(EXERCISE DESCRIPTION):
Counting only lines below that contain the string "will", give the total as a single number.

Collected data

- - - -

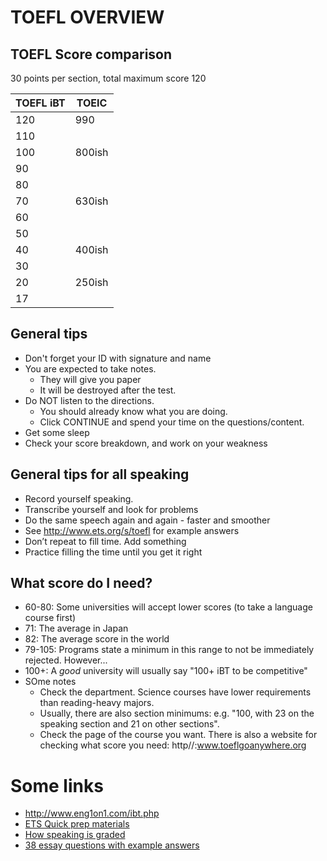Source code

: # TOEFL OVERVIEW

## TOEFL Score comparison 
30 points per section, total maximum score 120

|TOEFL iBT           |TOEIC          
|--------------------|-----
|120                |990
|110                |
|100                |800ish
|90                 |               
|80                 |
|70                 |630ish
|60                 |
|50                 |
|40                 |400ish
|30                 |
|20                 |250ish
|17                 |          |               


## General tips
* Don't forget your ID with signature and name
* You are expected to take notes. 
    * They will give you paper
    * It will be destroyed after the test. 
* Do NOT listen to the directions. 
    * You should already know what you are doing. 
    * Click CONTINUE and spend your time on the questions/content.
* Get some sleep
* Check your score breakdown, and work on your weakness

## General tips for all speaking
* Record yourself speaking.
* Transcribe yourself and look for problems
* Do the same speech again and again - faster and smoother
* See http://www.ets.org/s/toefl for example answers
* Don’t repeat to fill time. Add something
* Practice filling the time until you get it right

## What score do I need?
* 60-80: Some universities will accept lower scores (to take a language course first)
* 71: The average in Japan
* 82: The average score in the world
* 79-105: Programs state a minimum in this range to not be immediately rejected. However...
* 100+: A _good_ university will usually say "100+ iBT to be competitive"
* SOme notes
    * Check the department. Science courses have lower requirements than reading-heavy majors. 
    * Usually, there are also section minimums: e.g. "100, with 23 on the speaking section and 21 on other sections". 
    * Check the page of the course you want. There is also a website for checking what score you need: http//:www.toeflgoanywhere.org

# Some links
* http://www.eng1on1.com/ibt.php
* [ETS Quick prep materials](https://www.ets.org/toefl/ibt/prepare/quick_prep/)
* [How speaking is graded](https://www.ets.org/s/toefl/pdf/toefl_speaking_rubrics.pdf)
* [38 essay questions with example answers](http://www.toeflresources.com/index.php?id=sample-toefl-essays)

- - - -

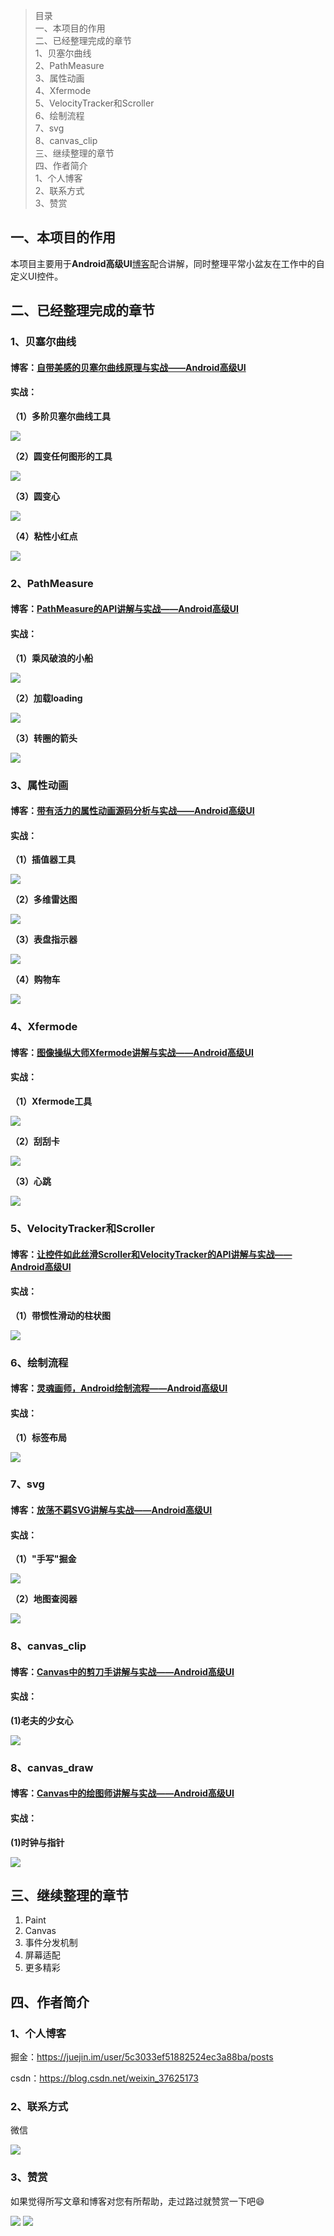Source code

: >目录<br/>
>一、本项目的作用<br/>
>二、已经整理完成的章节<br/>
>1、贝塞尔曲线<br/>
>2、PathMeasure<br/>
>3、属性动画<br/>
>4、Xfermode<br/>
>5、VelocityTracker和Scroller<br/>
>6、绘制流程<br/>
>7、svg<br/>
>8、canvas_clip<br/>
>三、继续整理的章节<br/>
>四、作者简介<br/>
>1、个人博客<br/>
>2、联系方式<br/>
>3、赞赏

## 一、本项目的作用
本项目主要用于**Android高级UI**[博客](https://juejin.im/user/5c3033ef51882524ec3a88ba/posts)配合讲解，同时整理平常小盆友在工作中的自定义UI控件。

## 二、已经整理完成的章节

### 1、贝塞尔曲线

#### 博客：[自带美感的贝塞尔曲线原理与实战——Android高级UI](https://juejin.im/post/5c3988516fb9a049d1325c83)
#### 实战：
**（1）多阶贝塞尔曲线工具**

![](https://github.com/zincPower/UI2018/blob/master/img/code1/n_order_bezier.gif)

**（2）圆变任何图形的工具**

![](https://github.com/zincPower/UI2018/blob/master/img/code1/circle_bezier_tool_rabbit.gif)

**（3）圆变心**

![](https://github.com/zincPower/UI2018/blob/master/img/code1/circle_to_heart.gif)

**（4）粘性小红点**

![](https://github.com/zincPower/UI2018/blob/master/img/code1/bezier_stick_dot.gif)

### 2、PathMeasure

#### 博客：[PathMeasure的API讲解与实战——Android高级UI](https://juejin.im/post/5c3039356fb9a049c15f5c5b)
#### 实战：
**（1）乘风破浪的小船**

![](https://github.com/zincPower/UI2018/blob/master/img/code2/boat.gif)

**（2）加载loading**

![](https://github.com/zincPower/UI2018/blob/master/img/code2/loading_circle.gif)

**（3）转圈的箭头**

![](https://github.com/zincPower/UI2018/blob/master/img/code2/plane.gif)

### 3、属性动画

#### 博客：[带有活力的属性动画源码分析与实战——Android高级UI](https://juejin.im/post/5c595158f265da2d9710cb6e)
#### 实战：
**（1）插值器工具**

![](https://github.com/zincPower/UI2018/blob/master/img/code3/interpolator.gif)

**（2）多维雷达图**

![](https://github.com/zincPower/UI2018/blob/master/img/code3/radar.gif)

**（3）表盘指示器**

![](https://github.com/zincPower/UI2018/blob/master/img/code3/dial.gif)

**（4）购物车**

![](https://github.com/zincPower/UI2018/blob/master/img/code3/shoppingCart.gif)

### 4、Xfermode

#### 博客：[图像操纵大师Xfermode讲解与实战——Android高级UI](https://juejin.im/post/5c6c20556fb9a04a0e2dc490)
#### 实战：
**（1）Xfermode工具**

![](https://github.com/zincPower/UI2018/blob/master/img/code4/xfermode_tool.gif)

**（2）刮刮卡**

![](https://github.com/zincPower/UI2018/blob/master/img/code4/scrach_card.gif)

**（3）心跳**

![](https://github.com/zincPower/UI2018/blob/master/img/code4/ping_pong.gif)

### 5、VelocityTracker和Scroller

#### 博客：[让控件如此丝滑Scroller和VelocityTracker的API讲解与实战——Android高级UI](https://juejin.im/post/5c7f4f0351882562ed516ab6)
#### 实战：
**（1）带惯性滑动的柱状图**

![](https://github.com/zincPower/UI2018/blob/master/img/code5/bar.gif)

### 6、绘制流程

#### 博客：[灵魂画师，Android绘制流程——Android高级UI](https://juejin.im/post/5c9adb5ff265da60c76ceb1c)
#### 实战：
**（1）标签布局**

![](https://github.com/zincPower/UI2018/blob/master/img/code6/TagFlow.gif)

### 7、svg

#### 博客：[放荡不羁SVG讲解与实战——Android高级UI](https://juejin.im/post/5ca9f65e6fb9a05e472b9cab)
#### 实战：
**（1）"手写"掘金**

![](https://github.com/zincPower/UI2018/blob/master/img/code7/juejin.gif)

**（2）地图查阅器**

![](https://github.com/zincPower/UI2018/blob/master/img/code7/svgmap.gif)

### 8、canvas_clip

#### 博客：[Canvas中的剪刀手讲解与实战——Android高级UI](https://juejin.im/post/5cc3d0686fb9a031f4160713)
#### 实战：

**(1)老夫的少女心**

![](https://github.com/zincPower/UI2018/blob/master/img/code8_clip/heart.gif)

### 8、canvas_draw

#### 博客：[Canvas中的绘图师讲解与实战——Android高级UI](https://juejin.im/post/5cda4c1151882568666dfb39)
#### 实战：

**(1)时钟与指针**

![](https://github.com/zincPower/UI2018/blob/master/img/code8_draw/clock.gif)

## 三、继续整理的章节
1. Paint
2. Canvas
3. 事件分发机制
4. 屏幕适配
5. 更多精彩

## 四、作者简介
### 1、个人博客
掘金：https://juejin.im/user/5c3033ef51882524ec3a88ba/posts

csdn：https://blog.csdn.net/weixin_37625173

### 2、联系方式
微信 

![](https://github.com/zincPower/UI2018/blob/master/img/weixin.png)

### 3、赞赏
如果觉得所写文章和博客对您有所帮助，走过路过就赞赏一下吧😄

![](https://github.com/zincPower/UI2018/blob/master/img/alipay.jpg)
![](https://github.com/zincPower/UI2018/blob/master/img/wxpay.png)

- - - -

(RESULT OF THIS TASK):
4